DATA FOR REVIEW -

.....

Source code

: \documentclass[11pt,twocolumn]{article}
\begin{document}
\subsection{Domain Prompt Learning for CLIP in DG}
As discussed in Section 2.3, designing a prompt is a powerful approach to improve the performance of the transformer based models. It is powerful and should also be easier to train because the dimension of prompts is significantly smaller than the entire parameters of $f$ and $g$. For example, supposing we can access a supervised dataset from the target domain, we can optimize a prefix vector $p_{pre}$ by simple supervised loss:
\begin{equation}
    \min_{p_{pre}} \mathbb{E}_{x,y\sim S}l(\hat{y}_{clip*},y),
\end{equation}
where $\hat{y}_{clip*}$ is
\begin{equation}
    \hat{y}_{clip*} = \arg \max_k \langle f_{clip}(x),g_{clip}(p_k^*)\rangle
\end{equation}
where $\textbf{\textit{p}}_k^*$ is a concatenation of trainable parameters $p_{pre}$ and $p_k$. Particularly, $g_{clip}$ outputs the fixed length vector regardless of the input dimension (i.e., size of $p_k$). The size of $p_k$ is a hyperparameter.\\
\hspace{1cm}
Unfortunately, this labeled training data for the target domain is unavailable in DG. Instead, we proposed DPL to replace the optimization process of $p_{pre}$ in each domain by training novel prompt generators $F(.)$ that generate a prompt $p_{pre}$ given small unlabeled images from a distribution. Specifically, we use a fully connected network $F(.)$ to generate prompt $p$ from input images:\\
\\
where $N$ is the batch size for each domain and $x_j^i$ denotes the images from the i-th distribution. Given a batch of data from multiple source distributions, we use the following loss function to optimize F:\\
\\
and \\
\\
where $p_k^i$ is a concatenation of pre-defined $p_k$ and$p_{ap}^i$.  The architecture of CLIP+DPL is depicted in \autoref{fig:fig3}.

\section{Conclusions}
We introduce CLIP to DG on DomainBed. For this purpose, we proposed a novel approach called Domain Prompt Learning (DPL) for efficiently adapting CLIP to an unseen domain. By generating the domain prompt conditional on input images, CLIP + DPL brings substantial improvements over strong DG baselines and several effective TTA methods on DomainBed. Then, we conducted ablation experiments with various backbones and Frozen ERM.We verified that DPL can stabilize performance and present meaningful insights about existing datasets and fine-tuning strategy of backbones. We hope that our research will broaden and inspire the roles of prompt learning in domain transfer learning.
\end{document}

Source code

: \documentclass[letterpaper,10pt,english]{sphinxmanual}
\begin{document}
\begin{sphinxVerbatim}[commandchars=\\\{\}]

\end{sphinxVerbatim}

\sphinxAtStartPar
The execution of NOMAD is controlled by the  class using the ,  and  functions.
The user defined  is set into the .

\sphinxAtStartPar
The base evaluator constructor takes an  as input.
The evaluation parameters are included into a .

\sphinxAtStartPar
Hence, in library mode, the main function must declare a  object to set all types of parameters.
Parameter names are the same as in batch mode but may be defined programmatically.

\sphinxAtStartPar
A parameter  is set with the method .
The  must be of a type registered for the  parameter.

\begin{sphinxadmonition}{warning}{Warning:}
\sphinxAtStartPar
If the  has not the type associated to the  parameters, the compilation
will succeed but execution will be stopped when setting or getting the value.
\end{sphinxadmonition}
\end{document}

.....

Every line in the records above that contains the word "performance" is to be copied out.

WRITTEN SOLUTION -
As discussed in Section 2.3, designing a prompt is a powerful approach to improve the performance of the transformer based models. It is powerful and should also be easier to train because the dimension of prompts is significantly smaller than the entire parameters of $f$ and $g$. For example, supposing we can access a supervised dataset from the target domain, we can optimize a prefix vector $p_{pre}$ by simple supervised loss:
We introduce CLIP to DG on DomainBed. For this purpose, we proposed a novel approach called Domain Prompt Learning (DPL) for efficiently adapting CLIP to an unseen domain. By generating the domain prompt conditional on input images, CLIP + DPL brings substantial improvements over strong DG baselines and several effective TTA methods on DomainBed. Then, we conducted ablation experiments with various backbones and Frozen ERM.We verified that DPL can stabilize performance and present meaningful insights about existing datasets and fine-tuning strategy of backbones. We hope that our research will broaden and inspire the roles of prompt learning in domain transfer learning.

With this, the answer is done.